2. Can I flare the edge outwards a hair, then weld and have it end up mostly flat after I grind down the welds? From what I've heard seams like this tend to sink a little from being welded.
3. What can I do to get it as smooth as possible without using filler? I'm planning to use a skim coat of fiberglass over top to finish it up but I'd like to keep it to a minimum.
4. Any tips on lining it up and cutting it to fit properly? I was planning to cut out a template, and trim the panel and car to match so it sits pretty close - leaving a little extra so I can slowly trim it until everything fits closely.

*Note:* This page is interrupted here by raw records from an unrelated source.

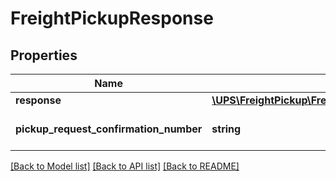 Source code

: # FreightPickupResponse

## Properties
Name | Type | Description | Notes
------------ | ------------- | ------------- | -------------
**response** | [**\UPS\FreightPickup\FreightPickup\FreightPickupResponseResponse**](FreightPickupResponseResponse.md) |  | 
**pickup_request_confirmation_number** | **string** | Shipment pickup number. | 

[[Back to Model list]](../../README.md#documentation-for-models) [[Back to API list]](../../README.md#documentation-for-api-endpoints) [[Back to README]](../../README.md)

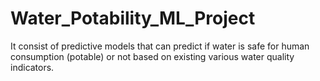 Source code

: # Water_Potability_ML_Project
It consist of predictive models that can predict if water is safe for human consumption (potable) or not based on existing various water quality indicators. 
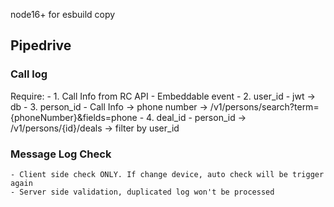 node16+ for esbuild copy

## Pipedrive
### Call log

Require: 
    - 1. Call Info from RC API
      - Embeddable event
    - 2. user_id
      - jwt -> db
    - 3. person_id
      - Call Info -> phone number -> /v1/persons/search?term={phoneNumber}&fields=phone
    - 4. deal_id
      - person_id -> /v1/persons/{id}/deals -> filter by user_id


### Message Log Check

    - Client side check ONLY. If change device, auto check will be trigger again
    - Server side validation, duplicated log won't be processed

1. Make small tack welds and let them cool naturally. Do not cool them with air or a wet rag. You'll shrink the metal this way. Make your tacks every six inches or so, let cool, then go back and push a tack bead onto your cooled, previous tack bead. I feel the weld with my hand to make sure it's not warm to the touch before making another weld.

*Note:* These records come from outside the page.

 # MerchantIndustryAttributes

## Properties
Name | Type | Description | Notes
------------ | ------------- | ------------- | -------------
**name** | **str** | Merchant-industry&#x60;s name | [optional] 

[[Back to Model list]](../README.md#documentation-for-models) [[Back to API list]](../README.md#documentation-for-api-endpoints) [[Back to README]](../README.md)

2. The seams sink because the metal shrinks. Even if you flare it, you will still get shrinkage. Those aren't big replacement panels with wide open weld runs at the seams, but since you haven't mastered the welder you should plan on some pretty ugly welds that you'll probably have burned in there pretty good. Welding is very difficult to do well initially, and it takes a lot of time and practice to get good at it. I actually find butt welding to be easier than lap welding.

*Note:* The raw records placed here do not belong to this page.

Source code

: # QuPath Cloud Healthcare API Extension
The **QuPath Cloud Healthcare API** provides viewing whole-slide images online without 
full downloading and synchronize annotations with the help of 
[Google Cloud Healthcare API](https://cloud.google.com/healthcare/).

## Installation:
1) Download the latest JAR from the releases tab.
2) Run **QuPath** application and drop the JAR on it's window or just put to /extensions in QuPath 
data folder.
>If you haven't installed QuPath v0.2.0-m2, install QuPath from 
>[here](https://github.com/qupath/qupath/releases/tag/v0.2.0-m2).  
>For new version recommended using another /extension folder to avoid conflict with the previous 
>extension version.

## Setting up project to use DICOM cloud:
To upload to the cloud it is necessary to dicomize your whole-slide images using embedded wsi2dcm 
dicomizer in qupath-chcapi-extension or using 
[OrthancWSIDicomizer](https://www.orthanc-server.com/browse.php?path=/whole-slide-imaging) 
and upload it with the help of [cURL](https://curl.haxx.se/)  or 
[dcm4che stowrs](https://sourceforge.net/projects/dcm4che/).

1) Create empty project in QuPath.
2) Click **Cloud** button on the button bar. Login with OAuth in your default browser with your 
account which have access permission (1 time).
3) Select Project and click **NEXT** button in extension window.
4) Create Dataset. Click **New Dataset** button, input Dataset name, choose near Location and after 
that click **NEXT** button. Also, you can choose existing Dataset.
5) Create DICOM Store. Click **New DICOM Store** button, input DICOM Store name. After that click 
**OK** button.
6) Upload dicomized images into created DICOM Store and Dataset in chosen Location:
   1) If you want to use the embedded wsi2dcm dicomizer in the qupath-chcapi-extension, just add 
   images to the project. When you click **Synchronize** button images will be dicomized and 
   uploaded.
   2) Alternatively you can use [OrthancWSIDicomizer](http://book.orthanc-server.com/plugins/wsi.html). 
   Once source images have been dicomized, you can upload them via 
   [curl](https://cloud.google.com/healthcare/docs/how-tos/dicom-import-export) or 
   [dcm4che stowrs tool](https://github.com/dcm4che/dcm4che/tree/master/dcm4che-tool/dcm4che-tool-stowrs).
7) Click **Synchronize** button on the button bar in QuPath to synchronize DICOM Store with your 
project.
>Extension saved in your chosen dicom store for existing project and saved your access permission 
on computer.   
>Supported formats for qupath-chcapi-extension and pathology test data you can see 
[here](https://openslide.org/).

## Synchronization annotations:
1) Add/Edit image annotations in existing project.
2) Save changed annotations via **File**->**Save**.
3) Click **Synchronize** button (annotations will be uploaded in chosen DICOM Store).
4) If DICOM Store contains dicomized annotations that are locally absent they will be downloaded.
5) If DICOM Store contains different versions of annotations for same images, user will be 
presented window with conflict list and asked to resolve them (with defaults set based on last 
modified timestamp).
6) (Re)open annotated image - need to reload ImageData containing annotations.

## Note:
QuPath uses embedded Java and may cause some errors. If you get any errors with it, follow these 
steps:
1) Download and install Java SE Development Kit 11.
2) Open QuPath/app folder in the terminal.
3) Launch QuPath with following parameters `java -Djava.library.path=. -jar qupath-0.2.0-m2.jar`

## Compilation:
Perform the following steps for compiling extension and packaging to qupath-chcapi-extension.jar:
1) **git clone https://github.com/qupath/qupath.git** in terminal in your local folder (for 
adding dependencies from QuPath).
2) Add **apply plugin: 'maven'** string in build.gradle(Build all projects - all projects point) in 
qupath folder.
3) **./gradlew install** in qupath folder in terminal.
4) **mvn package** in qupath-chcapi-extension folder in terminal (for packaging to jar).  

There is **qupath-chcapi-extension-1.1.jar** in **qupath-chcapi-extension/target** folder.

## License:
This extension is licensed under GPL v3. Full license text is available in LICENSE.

3. Since you've never welded before, you should just plan on having to use filler rather than trying to get a weld so perfect it will require hardly any filler. And I say that because you're just going to have a difficult time getting it to that point, being a novice and all. Keep in mind when you're grinding down your welds, the grinder generates immense heat as well and can further distort the metal if you keep it on one area too long. Don't dwell on any one spot, and jump around alot, letting your welds cool before going back to hit them more. If you can fit a dolly in from the back of the panel, hold it up tight against the back of the weld, then do on-dolly hammer on the weld from the front, this will stretch the metal and you'll actually see the metal start to flex back out. It's exhausting work though.

4. What I've found works really well (and accurately) for me is--if the replacement panel can fit directly on top of/over the old panel--use metal screws and screw it down to the old panel nice and tight so everything lines up well. Then take your cut off wheel and cut right along the edge of the new panel. Unscrew the new panel, continue to remove the old panel if needed, and the new panel will fit right into place and your cut will line up perfectly since the edge of the new panel actually guided the blade. It automatically leaves for a bit of space between the edges of the panels because you don't want your new panel actually touching the original panel if you're doing a butt weld; there needs to be a tiny bit of space between them.